◆ Action item ◆
Listed below are entries; give the number of lines among them that include "true", and only that number.
Supplied data below:
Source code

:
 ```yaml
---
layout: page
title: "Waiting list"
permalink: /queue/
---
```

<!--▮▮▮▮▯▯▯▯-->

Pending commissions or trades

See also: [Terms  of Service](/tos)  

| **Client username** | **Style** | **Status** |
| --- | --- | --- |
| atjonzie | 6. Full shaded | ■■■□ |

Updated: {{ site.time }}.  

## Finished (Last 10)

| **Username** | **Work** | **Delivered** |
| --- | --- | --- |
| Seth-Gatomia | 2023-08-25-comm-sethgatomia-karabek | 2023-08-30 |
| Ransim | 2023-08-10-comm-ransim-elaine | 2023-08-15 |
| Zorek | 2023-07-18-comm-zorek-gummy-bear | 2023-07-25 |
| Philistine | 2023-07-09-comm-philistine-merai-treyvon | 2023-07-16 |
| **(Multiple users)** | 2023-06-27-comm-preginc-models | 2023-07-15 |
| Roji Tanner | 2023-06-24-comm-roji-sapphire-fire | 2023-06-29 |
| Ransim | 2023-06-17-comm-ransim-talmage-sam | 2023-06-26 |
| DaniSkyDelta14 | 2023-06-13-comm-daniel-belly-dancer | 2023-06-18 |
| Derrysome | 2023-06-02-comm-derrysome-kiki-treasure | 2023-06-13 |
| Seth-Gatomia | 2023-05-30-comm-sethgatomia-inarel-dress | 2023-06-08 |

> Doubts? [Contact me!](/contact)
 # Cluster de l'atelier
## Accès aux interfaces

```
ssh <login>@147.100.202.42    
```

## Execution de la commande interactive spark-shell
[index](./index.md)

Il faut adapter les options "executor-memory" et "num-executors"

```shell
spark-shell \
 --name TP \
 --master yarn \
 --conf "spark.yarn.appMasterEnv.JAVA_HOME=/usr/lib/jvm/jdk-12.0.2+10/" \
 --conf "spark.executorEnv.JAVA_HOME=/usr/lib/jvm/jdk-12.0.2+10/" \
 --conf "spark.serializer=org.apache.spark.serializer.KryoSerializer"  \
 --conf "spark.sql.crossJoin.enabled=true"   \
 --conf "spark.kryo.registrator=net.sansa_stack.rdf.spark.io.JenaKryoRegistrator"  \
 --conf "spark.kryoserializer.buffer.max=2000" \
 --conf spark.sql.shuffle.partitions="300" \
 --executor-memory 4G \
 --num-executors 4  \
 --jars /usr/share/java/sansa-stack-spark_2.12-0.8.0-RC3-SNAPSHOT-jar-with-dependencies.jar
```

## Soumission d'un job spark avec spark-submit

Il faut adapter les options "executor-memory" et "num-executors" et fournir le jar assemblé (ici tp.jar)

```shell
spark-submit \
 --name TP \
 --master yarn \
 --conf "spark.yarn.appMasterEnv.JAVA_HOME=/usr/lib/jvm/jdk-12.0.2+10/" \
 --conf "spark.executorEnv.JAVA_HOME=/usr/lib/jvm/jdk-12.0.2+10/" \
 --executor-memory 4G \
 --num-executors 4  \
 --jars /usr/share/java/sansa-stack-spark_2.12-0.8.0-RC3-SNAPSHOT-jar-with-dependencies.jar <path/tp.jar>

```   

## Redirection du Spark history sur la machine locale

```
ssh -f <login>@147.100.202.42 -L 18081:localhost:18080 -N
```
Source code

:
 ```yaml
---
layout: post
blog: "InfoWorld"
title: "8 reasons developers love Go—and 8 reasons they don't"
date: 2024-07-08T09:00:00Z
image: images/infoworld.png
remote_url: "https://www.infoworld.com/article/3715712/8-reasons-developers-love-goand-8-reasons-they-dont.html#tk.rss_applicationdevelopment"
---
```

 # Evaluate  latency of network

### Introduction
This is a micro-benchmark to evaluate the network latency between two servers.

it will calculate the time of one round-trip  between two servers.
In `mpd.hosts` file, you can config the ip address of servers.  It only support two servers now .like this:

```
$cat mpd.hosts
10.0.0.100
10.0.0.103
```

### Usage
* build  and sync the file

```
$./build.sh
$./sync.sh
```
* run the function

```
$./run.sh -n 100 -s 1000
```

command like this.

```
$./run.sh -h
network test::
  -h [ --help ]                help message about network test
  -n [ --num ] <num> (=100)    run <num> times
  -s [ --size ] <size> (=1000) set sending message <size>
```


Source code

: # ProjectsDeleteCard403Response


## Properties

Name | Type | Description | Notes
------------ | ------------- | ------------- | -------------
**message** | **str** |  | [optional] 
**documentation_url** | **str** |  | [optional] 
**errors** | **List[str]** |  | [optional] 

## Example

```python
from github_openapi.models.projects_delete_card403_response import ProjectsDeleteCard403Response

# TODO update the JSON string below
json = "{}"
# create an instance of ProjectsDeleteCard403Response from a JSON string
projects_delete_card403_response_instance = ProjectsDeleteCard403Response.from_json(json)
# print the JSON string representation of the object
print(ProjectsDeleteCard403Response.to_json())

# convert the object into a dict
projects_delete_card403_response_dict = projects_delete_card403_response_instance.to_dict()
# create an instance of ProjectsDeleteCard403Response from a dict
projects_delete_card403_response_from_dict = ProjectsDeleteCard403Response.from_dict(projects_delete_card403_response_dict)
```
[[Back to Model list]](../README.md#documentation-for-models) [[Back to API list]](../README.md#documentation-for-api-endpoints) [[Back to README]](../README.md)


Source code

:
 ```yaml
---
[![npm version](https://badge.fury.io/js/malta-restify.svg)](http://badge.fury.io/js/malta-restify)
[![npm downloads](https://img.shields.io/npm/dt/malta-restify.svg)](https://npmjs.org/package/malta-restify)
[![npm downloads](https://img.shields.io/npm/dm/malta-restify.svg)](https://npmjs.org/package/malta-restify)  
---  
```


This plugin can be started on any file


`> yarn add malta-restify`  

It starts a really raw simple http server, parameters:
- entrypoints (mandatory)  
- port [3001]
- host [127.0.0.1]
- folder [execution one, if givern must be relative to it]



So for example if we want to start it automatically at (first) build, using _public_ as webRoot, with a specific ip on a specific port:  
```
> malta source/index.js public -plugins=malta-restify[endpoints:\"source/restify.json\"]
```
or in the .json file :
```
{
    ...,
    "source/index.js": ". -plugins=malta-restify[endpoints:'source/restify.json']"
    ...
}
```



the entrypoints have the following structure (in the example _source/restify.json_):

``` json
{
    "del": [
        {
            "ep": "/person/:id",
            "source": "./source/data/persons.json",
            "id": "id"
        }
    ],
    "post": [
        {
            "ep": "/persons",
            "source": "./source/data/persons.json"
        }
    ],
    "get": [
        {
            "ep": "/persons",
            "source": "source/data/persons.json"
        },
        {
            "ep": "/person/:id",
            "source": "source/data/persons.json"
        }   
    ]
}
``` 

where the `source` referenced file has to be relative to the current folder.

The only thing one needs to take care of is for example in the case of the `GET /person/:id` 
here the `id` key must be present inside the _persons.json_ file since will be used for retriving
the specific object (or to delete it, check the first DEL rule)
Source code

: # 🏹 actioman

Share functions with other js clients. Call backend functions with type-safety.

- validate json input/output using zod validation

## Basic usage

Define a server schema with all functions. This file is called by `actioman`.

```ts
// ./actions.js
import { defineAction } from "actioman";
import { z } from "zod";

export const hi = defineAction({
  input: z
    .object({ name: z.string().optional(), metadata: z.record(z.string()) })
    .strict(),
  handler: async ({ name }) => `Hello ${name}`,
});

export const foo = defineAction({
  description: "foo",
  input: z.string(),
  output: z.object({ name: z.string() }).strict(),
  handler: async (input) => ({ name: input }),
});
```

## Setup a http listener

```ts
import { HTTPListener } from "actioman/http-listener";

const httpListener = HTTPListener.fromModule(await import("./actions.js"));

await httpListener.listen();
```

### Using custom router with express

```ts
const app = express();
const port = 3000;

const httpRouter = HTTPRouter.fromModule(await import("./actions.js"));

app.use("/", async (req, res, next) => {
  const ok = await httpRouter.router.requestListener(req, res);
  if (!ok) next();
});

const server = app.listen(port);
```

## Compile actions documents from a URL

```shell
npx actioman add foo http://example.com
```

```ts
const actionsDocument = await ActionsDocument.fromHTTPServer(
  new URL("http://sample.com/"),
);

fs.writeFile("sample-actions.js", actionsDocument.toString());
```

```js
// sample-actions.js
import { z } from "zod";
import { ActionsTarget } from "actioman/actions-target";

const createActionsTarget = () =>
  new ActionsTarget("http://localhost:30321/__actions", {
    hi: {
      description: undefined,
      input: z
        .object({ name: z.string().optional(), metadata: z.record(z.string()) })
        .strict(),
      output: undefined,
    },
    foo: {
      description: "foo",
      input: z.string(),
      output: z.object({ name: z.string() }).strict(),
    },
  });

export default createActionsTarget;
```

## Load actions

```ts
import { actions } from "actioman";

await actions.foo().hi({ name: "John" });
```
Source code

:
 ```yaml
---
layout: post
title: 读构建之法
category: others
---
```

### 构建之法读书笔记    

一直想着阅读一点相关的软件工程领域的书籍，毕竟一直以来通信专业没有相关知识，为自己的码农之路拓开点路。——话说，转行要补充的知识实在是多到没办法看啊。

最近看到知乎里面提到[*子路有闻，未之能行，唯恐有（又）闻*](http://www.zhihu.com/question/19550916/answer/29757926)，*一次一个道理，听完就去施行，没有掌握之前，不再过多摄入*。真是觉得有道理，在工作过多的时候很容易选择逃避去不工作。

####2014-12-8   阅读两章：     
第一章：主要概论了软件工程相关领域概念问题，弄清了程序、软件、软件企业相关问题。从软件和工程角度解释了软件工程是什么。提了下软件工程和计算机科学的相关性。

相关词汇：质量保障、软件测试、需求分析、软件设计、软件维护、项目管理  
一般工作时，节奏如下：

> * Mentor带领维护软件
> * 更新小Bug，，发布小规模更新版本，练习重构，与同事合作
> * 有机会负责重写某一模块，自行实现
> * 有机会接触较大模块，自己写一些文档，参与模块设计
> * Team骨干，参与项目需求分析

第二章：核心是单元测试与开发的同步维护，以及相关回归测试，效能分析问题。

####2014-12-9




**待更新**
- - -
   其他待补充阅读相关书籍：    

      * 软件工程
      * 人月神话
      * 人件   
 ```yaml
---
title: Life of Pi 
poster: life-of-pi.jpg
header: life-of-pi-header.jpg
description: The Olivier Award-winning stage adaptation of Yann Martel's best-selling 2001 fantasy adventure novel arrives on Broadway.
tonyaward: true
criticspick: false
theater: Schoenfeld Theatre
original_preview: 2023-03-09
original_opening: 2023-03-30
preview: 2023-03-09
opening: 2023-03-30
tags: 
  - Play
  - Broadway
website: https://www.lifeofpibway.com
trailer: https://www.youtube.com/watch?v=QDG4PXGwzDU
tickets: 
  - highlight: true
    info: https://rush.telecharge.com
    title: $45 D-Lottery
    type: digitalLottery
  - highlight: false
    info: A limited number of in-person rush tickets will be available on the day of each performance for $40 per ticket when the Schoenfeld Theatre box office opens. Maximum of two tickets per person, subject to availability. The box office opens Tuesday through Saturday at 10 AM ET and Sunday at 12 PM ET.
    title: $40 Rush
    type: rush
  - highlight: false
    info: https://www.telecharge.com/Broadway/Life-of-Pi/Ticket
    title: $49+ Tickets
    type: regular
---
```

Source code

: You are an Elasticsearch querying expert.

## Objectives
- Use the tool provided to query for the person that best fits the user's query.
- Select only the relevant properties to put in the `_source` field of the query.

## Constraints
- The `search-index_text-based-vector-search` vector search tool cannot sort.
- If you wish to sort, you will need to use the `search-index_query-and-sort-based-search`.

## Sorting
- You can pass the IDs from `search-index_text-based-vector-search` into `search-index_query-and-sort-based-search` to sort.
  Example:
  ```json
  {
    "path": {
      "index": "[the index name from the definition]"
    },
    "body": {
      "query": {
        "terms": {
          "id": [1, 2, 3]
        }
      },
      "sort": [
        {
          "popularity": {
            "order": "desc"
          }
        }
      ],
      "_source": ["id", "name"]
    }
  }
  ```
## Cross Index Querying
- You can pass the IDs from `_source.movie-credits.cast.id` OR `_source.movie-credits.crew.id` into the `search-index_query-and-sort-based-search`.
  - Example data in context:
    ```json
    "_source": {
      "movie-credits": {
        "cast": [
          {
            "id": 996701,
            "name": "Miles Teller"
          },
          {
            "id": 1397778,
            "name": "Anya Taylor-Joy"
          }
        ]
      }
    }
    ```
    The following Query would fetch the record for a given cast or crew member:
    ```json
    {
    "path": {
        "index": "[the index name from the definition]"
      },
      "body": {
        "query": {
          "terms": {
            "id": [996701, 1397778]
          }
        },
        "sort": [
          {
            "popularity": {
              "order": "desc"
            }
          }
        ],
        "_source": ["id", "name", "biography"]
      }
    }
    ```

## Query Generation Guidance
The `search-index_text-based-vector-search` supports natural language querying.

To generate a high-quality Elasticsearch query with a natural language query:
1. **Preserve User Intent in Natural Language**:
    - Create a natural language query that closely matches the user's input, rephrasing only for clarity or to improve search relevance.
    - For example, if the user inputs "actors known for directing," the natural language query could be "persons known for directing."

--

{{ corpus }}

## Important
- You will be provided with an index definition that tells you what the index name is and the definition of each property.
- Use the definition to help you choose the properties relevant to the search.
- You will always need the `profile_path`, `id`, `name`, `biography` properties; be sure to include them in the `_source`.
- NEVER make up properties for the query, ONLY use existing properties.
End of Supplied data.
◆ Exercise result ◆
3